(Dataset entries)
++++
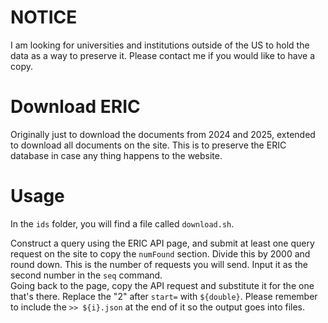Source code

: # NOTICE

I am looking for universities and institutions outside of the US to hold the data as a way to preserve it. Please contact me if you would like to have a copy.

# Download ERIC

Originally just to download the documents from 2024 and 2025, extended to download all documents on the site.
This is to preserve the ERIC database in case any thing happens to the website.


# Usage

In the `ids` folder, you will find a file called `download.sh`. 

Construct a query using the ERIC API page, and submit at least one query request on the site to copy the `numFound` section. Divide this by 2000 and round down. This is the number of requests you will send. Input it as the second number in the `seq` command.  
Going back to the page, copy the API request and substitute it for the one that's there. Replace the "2" after `start=` with `${double}`. 
Please remember to include the ` >> ${i}.json ` at the end of it so the output goes into files.

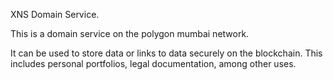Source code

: XNS Domain Service.

This is a domain service on the polygon mumbai network.

It can be used to store data or links to data securely on the blockchain. This includes personal portfolios, legal documentation, among other uses.

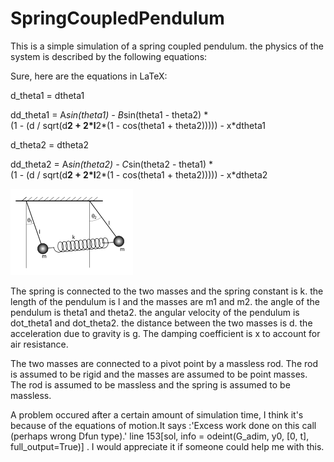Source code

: # SpringCoupledPendulum

This is a simple simulation of a spring coupled pendulum. the physics of the system is described by the following equations:

Sure, here are the equations in LaTeX:

d_theta1 = dtheta1

dd_theta1 = A*sin(theta1) - B*sin(theta1 - theta2) * \
    (1 - (d / sqrt(d**2 + 2*l**2*(1 - cos(theta1 + theta2))))) - x*dtheta1

d_theta2 = dtheta2

dd_theta2 = A*sin(theta2) - C*sin(theta2 - theta1) * \
    (1 - (d / sqrt(d**2 + 2*l**2*(1 - cos(theta1 + theta2))))) - x*dtheta2

![alt text](Image/image.png)

The spring is connected to the two masses and the spring constant is k. the length of the pendulum is l and the masses are m1 and m2. the angle of the pendulum is theta1 and theta2. the angular velocity of the pendulum is dot_theta1 and dot_theta2. the distance between the two masses is d. the acceleration due to gravity is g. The damping coefficient is x to account for air resistance.

The two masses are connected to a pivot point by a massless rod. The rod is assumed to be rigid and the masses are assumed to be point masses. The rod is assumed to be massless and the spring is assumed to be massless.  

A problem occured after a certain amount of simulation time, I think it's because of the equations of motion.It says :'Excess work done on this call (perhaps wrong Dfun type).' line 153[sol, info = odeint(G_adim, y0, [0, t], full_output=True)] . I would appreciate it if someone could help me with this.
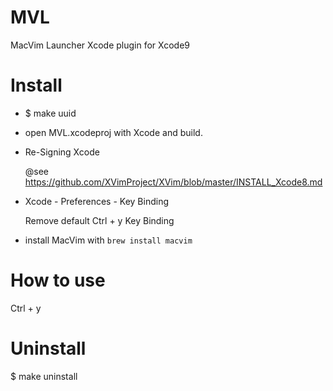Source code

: # MVL
MacVim Launcher Xcode plugin for Xcode9

# Install

- $ make uuid

- open MVL.xcodeproj with Xcode and build.

- Re-Signing Xcode

  @see https://github.com/XVimProject/XVim/blob/master/INSTALL_Xcode8.md

- Xcode - Preferences - Key Binding

  Remove default Ctrl + y Key Binding 

- install MacVim with `brew install macvim`

# How to use

  Ctrl + y

# Uninstall

  $ make uninstall


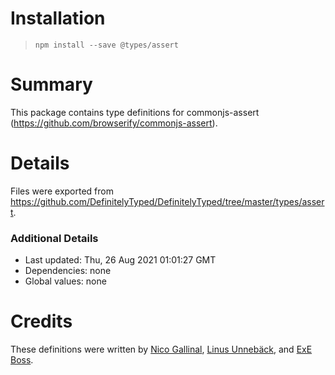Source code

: # Installation
> `npm install --save @types/assert`

# Summary
This package contains type definitions for commonjs-assert (https://github.com/browserify/commonjs-assert).

# Details
Files were exported from https://github.com/DefinitelyTyped/DefinitelyTyped/tree/master/types/assert.

### Additional Details
 * Last updated: Thu, 26 Aug 2021 01:01:27 GMT
 * Dependencies: none
 * Global values: none

# Credits
These definitions were written by [Nico Gallinal](https://github.com/nicoabie), [Linus Unnebäck](https://github.com/LinusU), and [ExE Boss](https://github.com/ExE-Boss).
++++
◆ **Exercise**
The line containing "Remove default Ctrl + y Key Binding" and every line after it, through the end of the records, are what you should retype exactly. Do not include the pictures.

◆ **Answer**
  Remove default Ctrl + y Key Binding 

- install MacVim with `brew install macvim`

# How to use

  Ctrl + y

# Uninstall

  $ make uninstall


Source code

: # Installation
> `npm install --save @types/assert`

# Summary
This package contains type definitions for commonjs-assert (https://github.com/browserify/commonjs-assert).

# Details
Files were exported from https://github.com/DefinitelyTyped/DefinitelyTyped/tree/master/types/assert.

### Additional Details
 * Last updated: Thu, 26 Aug 2021 01:01:27 GMT
 * Dependencies: none
 * Global values: none

# Credits
These definitions were written by [Nico Gallinal](https://github.com/nicoabie), [Linus Unnebäck](https://github.com/LinusU), and [ExE Boss](https://github.com/ExE-Boss).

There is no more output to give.